* _EXERCISE AIM_
Pick out the lines below that include the string "qquad".

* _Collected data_

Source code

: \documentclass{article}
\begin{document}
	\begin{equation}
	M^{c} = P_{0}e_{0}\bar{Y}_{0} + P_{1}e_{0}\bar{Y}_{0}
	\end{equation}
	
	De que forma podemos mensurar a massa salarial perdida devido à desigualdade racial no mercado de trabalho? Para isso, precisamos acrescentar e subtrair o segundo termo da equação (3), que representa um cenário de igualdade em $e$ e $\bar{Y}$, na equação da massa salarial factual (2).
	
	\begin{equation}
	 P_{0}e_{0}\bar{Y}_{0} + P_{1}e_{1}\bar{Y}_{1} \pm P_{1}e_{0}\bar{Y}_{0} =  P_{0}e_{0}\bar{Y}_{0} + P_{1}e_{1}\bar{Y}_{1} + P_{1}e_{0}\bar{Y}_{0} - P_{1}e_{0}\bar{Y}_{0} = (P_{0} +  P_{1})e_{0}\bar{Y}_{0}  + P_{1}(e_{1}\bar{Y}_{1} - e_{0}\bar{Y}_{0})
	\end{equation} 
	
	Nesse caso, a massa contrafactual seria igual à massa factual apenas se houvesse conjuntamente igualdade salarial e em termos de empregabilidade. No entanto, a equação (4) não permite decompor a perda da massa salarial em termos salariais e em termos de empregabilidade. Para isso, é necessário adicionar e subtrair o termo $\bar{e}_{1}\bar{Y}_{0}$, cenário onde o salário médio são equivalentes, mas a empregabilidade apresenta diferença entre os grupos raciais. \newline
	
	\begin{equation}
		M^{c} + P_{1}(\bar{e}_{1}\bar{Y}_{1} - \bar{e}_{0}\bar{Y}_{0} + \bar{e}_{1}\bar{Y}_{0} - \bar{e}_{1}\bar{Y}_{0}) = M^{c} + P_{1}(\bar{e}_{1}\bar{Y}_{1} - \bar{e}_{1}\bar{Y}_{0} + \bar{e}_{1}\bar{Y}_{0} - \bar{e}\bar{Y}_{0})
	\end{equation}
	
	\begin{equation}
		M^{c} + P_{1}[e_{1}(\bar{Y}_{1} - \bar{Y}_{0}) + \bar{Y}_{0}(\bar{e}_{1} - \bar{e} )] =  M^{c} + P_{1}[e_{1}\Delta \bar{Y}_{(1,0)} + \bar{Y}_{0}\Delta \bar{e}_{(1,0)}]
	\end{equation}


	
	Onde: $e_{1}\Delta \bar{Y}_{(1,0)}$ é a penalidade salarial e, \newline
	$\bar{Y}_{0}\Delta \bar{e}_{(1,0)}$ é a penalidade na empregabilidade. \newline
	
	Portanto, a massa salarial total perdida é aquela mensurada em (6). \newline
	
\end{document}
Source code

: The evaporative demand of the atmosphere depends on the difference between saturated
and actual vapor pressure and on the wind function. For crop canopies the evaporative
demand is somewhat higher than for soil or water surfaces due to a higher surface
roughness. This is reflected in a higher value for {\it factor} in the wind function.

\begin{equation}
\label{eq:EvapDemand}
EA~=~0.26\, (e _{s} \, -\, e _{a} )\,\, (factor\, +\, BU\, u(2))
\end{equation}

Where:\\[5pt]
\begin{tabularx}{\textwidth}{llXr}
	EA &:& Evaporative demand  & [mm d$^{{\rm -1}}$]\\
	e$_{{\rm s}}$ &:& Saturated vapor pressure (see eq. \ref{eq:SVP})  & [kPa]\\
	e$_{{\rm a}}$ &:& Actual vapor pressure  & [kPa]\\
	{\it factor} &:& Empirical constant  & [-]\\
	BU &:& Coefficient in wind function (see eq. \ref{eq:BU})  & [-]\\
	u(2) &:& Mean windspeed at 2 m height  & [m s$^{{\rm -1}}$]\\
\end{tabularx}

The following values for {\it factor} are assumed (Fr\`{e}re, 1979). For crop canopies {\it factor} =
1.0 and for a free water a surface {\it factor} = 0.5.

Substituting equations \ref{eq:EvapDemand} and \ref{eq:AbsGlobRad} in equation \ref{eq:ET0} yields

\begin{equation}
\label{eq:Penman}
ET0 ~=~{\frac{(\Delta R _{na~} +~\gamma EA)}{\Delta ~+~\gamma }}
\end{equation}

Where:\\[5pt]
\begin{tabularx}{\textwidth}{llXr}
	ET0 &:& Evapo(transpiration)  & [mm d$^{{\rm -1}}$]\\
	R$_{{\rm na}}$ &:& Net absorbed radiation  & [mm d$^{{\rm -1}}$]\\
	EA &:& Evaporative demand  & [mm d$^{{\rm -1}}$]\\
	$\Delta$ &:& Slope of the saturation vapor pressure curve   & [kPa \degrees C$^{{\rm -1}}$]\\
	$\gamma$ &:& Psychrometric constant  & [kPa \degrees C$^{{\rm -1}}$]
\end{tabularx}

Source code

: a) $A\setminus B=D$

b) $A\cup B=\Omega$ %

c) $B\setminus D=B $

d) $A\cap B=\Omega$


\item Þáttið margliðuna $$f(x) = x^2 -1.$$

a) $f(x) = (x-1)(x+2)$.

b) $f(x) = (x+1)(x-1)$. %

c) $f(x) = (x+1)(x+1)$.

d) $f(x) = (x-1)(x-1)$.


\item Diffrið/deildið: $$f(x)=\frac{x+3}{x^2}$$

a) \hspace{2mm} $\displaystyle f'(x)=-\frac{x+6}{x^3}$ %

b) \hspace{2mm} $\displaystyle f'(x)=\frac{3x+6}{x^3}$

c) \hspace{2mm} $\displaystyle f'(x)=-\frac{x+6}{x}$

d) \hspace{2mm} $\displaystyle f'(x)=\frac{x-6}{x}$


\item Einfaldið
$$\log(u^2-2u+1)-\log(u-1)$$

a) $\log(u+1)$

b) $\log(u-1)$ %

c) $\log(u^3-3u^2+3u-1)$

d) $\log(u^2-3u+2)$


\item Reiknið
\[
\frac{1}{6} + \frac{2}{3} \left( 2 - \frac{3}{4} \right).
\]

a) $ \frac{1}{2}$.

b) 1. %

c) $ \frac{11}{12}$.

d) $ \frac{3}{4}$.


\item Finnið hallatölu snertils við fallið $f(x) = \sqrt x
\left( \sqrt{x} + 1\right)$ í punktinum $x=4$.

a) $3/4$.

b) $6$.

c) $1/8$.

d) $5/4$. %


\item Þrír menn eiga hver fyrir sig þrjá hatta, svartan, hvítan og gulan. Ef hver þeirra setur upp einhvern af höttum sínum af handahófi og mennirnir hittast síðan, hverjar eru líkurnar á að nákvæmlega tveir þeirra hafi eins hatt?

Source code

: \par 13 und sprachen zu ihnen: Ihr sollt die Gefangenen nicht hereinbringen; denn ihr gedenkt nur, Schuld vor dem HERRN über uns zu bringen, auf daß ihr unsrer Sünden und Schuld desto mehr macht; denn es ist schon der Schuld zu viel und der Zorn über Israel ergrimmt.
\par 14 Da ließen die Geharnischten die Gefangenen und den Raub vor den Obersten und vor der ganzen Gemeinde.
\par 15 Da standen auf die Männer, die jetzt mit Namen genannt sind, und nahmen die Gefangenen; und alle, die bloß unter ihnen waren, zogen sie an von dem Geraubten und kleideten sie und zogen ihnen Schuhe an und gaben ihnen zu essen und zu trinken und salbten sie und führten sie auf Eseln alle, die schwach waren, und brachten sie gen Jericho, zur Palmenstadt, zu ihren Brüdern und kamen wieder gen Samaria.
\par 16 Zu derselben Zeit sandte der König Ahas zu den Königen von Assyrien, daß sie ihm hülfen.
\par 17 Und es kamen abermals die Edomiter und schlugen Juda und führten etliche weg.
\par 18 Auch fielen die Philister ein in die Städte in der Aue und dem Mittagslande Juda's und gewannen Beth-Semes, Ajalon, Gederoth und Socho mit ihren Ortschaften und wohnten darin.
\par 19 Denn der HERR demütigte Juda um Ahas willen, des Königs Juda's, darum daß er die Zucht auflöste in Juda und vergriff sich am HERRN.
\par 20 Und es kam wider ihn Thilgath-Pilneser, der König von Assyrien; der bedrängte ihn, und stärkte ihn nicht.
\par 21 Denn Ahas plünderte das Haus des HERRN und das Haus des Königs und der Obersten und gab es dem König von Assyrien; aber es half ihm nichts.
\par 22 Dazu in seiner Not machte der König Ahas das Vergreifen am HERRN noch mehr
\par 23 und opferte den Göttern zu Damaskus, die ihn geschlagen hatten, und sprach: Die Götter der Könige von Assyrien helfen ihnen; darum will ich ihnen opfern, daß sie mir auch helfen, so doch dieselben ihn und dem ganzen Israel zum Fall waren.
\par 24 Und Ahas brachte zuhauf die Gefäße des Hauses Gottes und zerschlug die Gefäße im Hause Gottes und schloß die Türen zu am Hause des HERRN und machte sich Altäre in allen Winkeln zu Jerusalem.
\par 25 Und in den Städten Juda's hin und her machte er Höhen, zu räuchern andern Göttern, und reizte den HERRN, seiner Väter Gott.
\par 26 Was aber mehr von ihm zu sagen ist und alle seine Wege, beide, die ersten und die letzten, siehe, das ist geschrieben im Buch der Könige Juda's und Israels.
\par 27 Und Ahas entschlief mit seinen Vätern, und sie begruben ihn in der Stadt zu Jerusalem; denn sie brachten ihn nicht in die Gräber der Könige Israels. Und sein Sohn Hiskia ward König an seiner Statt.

--

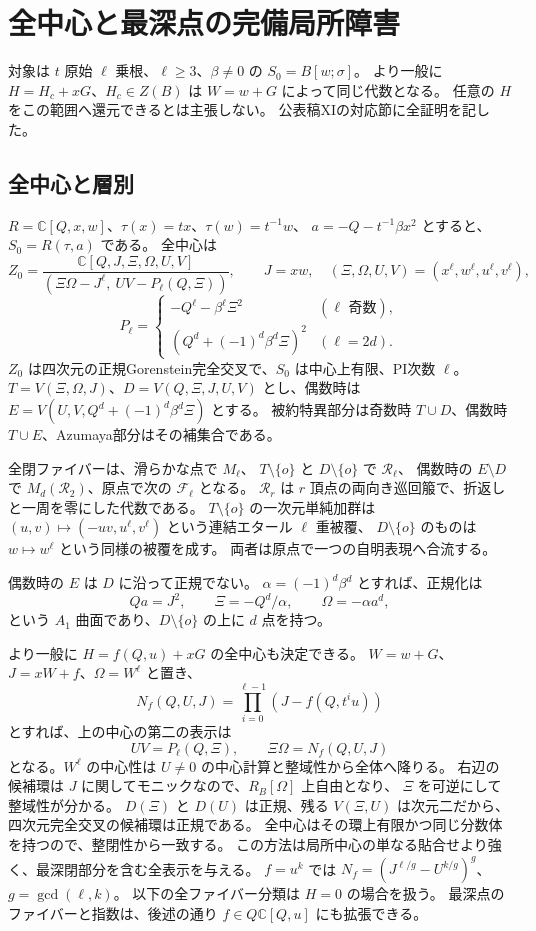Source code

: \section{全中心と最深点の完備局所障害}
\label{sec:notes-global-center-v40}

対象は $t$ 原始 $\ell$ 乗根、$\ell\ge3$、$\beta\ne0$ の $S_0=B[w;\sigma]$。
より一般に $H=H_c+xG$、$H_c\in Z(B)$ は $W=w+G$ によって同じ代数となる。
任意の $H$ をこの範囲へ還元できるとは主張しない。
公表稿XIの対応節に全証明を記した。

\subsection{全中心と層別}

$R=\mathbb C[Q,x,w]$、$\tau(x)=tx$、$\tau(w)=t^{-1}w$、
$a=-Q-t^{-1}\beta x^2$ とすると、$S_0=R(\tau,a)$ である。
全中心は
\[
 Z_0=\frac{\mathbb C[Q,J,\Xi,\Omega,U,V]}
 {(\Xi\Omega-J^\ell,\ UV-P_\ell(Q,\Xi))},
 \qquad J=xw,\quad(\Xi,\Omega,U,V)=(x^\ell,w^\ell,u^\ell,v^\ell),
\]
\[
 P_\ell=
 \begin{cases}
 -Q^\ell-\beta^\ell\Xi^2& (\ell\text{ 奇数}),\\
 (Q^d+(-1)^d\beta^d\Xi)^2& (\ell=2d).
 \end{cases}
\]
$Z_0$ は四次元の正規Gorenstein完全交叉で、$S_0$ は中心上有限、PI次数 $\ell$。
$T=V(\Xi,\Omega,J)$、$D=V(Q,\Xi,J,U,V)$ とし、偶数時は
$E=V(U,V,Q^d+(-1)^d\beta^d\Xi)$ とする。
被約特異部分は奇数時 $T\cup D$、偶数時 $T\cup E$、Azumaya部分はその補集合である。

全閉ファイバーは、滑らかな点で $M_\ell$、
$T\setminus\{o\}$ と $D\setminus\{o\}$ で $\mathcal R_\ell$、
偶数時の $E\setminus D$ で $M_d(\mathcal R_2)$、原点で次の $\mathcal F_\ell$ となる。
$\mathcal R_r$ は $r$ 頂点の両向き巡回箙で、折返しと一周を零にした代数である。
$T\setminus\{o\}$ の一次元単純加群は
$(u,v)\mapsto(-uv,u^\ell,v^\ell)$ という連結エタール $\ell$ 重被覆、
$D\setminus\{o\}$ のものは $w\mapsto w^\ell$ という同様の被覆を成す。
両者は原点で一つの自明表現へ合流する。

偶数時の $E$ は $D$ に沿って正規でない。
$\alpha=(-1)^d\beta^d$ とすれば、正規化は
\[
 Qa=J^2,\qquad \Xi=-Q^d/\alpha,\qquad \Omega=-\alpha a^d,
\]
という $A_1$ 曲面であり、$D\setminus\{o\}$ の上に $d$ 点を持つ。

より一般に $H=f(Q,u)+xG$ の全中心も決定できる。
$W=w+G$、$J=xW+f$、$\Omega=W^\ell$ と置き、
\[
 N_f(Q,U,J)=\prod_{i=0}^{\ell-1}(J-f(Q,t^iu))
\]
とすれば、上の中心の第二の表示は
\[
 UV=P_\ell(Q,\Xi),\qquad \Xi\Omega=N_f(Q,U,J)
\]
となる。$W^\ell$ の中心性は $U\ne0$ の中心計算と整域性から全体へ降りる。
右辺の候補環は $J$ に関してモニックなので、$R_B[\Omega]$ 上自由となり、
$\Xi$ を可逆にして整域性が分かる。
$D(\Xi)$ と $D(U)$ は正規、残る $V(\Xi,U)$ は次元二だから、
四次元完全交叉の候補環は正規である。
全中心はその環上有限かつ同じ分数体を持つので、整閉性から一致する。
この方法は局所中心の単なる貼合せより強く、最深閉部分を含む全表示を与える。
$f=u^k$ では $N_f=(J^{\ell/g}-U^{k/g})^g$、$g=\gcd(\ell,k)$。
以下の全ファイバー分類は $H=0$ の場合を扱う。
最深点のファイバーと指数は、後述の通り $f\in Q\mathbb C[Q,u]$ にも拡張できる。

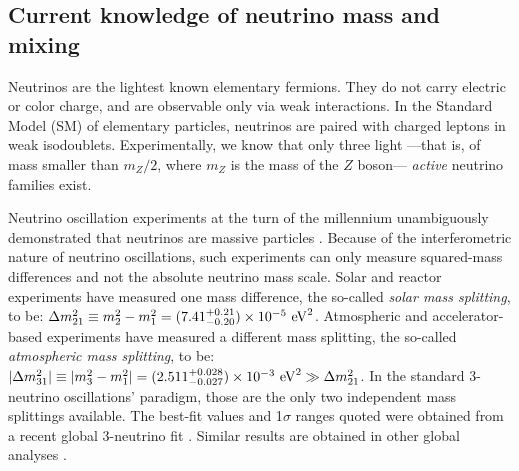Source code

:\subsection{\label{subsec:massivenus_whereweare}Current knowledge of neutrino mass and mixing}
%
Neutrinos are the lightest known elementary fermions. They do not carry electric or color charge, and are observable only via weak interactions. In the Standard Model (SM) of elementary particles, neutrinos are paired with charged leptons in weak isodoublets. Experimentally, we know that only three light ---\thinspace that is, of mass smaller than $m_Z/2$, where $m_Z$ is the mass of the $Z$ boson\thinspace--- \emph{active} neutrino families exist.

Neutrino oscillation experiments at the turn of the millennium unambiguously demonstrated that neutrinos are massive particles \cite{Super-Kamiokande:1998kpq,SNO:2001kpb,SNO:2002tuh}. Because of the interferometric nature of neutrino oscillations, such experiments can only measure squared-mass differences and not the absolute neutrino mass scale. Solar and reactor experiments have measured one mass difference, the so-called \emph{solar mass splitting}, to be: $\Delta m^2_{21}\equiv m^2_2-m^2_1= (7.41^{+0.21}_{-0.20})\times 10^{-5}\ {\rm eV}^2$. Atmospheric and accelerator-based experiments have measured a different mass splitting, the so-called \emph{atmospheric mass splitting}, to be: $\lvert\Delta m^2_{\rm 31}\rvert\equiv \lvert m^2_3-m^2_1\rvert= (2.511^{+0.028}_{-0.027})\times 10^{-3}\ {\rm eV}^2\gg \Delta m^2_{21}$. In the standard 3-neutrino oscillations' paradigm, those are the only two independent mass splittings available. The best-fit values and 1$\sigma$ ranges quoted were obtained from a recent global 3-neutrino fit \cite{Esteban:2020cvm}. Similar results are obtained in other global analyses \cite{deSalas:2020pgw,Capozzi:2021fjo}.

...

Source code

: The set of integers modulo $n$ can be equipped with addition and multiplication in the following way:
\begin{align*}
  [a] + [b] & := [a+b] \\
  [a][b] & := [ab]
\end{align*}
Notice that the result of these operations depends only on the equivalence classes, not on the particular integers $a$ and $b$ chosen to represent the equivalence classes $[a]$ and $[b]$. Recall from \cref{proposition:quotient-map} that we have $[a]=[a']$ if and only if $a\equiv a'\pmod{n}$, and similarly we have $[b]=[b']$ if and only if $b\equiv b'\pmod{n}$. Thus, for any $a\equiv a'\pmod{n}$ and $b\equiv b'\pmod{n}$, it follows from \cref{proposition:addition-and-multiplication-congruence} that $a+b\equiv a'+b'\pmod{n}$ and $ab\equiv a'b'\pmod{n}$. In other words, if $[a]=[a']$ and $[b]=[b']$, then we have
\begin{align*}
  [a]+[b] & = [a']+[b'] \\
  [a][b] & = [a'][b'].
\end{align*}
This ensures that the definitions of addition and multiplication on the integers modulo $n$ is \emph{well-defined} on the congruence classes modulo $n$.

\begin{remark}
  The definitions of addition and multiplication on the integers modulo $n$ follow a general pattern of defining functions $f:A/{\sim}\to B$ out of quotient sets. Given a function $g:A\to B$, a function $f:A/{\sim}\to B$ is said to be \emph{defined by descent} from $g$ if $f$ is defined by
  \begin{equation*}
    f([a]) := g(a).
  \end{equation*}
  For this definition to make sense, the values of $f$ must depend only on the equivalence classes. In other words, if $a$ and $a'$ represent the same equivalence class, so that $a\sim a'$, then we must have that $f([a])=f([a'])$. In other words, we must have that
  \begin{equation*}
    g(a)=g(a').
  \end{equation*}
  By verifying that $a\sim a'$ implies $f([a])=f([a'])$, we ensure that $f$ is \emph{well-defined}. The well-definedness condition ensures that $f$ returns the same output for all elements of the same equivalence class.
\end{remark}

* _RESPONSE BOX_
 \qquad J=xw,\quad(\Xi,\Omega,U,V)=(x^\ell,w^\ell,u^\ell,v^\ell),
 Qa=J^2,\qquad \Xi=-Q^d/\alpha,\qquad \Omega=-\alpha a^d,
 UV=P_\ell(Q,\Xi),\qquad \Xi\Omega=N_f(Q,U,J)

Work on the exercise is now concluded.